2. RIFLESSIONE. ELENA PULCINI: LA VIOLENZA SENZA EMOZIONI. DONNE E
NONVIOLENZA
[Ringraziamo Elena Pulcini (per contatti: e_pulcini at philos.unifi.it) per
questo intervento.
Elena Pulcini e' professore ordinario di Filosofia sociale presso il
Dipartimento di filosofia dell'Universita' di Firenze; al centro dei suoi
interessi e' il tema delle passioni nell'ambito di una teoria della
modernita' e dell'individualismo moderno, con un'attenzione anche al
problema della soggettivita' femminile; acuta saggista, da anni riflette su
decisivi temi morali e politici in dialogo con le esperienze piu' vive del
pensiero delle donne, dei movimenti solleciti del bene comune per l'umanita'
e la biosfera, e della ricerca filosofica, e specificamente assiologica,
epistemologica e politica contemporanea; fa parte della redazione della
rivista "Iride" (Il Mulino) e del Comitato scientifico della rivista "La
societa' degli individui" (Angeli); fa parte, per l'Universita' di Firenze,
del progetto europeo "Athena" (European Thematic Network Project for Women's
Studies Athena) diretto da Rosi Braidotti (Universita' di Utrecht); fa parte
della Giunta direttiva della Societa' Italiana di Filosofia Politica (Sifp).
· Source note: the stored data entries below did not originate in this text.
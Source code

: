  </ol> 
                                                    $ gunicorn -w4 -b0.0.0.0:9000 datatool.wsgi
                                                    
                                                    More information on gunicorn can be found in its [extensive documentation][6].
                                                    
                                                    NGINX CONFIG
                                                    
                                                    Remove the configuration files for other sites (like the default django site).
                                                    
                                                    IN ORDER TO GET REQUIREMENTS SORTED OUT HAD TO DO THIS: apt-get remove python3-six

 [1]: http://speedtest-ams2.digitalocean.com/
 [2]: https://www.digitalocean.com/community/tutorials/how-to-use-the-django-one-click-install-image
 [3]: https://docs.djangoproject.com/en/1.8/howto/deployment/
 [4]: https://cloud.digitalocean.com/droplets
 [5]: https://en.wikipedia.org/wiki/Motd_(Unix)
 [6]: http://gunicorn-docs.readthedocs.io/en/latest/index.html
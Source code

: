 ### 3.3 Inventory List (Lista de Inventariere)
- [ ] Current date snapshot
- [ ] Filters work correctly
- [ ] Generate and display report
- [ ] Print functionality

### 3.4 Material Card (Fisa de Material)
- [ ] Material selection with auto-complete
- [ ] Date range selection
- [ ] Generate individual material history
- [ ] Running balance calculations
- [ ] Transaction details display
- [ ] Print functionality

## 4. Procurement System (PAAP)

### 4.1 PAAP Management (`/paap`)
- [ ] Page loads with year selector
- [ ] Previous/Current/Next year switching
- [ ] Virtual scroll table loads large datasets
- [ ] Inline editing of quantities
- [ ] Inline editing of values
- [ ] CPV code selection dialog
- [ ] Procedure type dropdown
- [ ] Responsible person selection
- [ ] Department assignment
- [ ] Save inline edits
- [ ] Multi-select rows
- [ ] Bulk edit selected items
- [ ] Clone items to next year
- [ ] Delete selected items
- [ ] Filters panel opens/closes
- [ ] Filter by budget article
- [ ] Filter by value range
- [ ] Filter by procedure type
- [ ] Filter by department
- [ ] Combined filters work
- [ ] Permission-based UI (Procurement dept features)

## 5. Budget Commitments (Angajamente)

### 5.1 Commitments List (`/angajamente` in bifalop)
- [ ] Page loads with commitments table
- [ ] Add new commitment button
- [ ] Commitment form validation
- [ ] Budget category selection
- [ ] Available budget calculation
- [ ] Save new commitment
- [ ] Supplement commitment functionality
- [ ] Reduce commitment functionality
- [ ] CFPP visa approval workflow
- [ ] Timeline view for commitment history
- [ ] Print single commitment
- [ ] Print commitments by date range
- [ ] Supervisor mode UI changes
Fa parte del gruppo fondatore del "Collegio Italiano di Filosofia Sociale
Alfredo Salsano" diretto da Giacomo Marramao; ha curato opere di Rousseau e
Bataille. Tra le opere di Elena Pulcini: La famiglia al crepuscolo, Editori
Riuniti, Roma 1987; (a cura di), Teorie delle passioni, Kluwer, Dordrecht,
Bologna 1989; Amour-passion e amore coniugale. Rousseau e l'origine di un
conflitto moderno, Marsilio, Venezia 1990 (trad. francese c/o
Champion-Slatkine, Parigi 1998); (a cura di, con P. Messeri), Immagini
dell'impensabile. Ricerche interdisciplinari sulla guerra nucleare,
Marietti, Genova 1991; L'individuo senza passioni. Individualismo moderno e
perdita del legame sociale, Bollati Boringhieri, Torino 2001 (traduzione
tedesca presso l'editore Diaphanes, Berlino 2004; ristampa 2005); (a cura
di, con Dimitri D'Andrea), Filosofie della globalizzazione, Ets, Pisa 2001,
2003; Il potere di unire, Bollati Boringhieri, Torino 2003; con Mariapaola
Fimiani, Vanna Gessa Kurotschka (a cura di), Umano, post-umano, Editori
Riuniti, Roma 2004]

Devo subito premettere che il tema su cui mi si chiede di proporre qualche
riflessione - donne e nonviolenza - mi coinvolge "visceralmente", per usare
un termine caro a Maria Zambrano.
La violenza infatti prolifera a livello planetario assumendo infinite forme,
essa e' forse l'evento piu' sconcertante del nostro tempo recente che non ci
consente di affidarci ad una illuministica e compiaciuta fiducia negli
effetti pacifici della modernita' e del progresso.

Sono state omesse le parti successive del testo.